Ahmet Orhan - 18 Mayıs 2010 34 haftalık bir maratonun sonunda paranın, süksenin, endüstriyel durumların, tehdidin işe yaramayabileceğini gördük. Bursaspor, rakiplerinin tek bir futbolcusunun maliyetini ancak bulan bir bütçeyle şampiyon olmayı başardı. Bu şampiyonluk, Trabzonspor’un 1975-1976 sezonunda kazandığı ilk şampiyonluktan biraz daha manidar. Çünkü Trabzonspor’un şampiyon olduğu yılların tersine 2010 yılı endüstriyel futbolun, zengin olmayan kulüplerin üzerine çok daha ağır bir biçimde çullandığı bir yıldı. Bu nedenle Bursaspor’a şapka çıkartıp selamlamak gerekiyor. Bugüne kadar gördüğümüz 3 büyüklerin şampiyonluklarında bize hep paranın satın alma gücüne itaat etmemiz emrediliyordu. İlk kez endüstrinin yenildiği, “arkadaşlığın” sisteme galebe çaldığı bir şampiyonluk yaşadık.

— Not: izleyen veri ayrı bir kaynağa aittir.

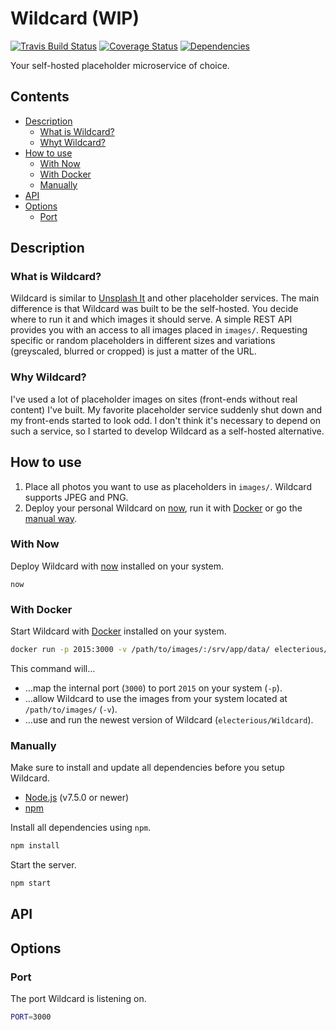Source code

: # Wildcard (WIP)

[![Travis Build Status](https://travis-ci.org/electerious/Wildcard.svg?branch=master)](https://travis-ci.org/electerious/Wildcard) [![Coverage Status](https://coveralls.io/repos/github/electerious/Wildcard/badge.svg?branch=master)](https://coveralls.io/github/electerious/Wildcard?branch=master) [![Dependencies](https://david-dm.org/electerious/Wildcard.svg)](https://david-dm.org/electerious/Wildcard#info=dependencies)

Your self-hosted placeholder microservice of choice.

## Contents

- [Description](#description)
	- [What is Wildcard?](#what-is-wildcard)
	- [Whyt Wildcard?](#why-wildcard)
- [How to use](#how-to-use)
	- [With Now](#with-now)
	- [With Docker](#with-docker)
	- [Manually](#manually)
- [API](#api)
- [Options](#options)
	- [Port](#port)

## Description

### What is Wildcard?

Wildcard is similar to [Unsplash It](https://unsplash.it) and other placeholder services. The main difference is that Wildcard was built to be the self-hosted. You decide where to run it and which images it should serve. A simple REST API provides you with an access to all images placed in `images/`. Requesting specific or random placeholders in different sizes and variations (greyscaled, blurred or cropped) is just a matter of the URL.

### Why Wildcard?

I've used a lot of placeholder images on sites (front-ends without real content) I've built. My favorite placeholder service suddenly shut down and my front-ends started to look odd. I don't think it's necessary to depend on such a service, so I started to develop Wildcard as a self-hosted alternative.

## How to use

1. Place all photos you want to use as placeholders in `images/`. Wildcard supports JPEG and PNG.
2. Deploy your personal Wildcard on [now](#with-now), run it with [Docker](#with-docker) or go the [manual way](#manually).

### With Now

Deploy Wildcard with [now](https://zeit.co/now) installed on your system.

```
now
```

### With Docker

Start Wildcard with [Docker](https://docker.com) installed on your system.

```sh
docker run -p 2015:3000 -v /path/to/images/:/srv/app/data/ electerious/Wildcard
```

This command will…

- …map the internal port (`3000`) to port `2015` on your system (`-p`).
- …allow Wildcard to use the images from your system located at `/path/to/images/` (`-v`).
- …use and run the newest version of Wildcard (`electerious/Wildcard`).

### Manually

Make sure to install and update all dependencies before you setup Wildcard.

- [Node.js](https://nodejs.org/en/) (v7.5.0 or newer)
- [npm](https://www.npmjs.com)

Install all dependencies using `npm`.

```sh
npm install
```

Start the server.

```sh
npm start
```

## API

## Options

### Port

The port Wildcard is listening on.

```sh
PORT=3000
```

Bu şampiyonluğun mimarlarına bakacak olursak, öncelikle Ertuğrul Sağlam’ın Beşiktaş’tayken yapmasına izin verilmeyen ne varsa; onları yapmasına olanak tanıyan Bursaspor yönetimini kutlamak gerekiyor. Sonra Ertuğrul Hoca’ya bir “aşk olsun çocuk” borcumuz var. Ardından futbolcuları kutlamak gerekiyor. Son olarak Bursaspor taraftarına bir teşekkür etmek isterdik ama ligin 7. Haftasında Diyarbakırspor maçındaki ırkçı tavır, şimdilik bu teşekkürü askıya almamıza neden oluyor. Biliyorum ki Bursaspor’u destekleyen ve halkların kardeşliğine inanan on binlerce taraftar var. Ama o gün maalesef kötülüğün sesi yüksek çıktı ve bu güzel şampiyonluğun tek kara noktası oldu.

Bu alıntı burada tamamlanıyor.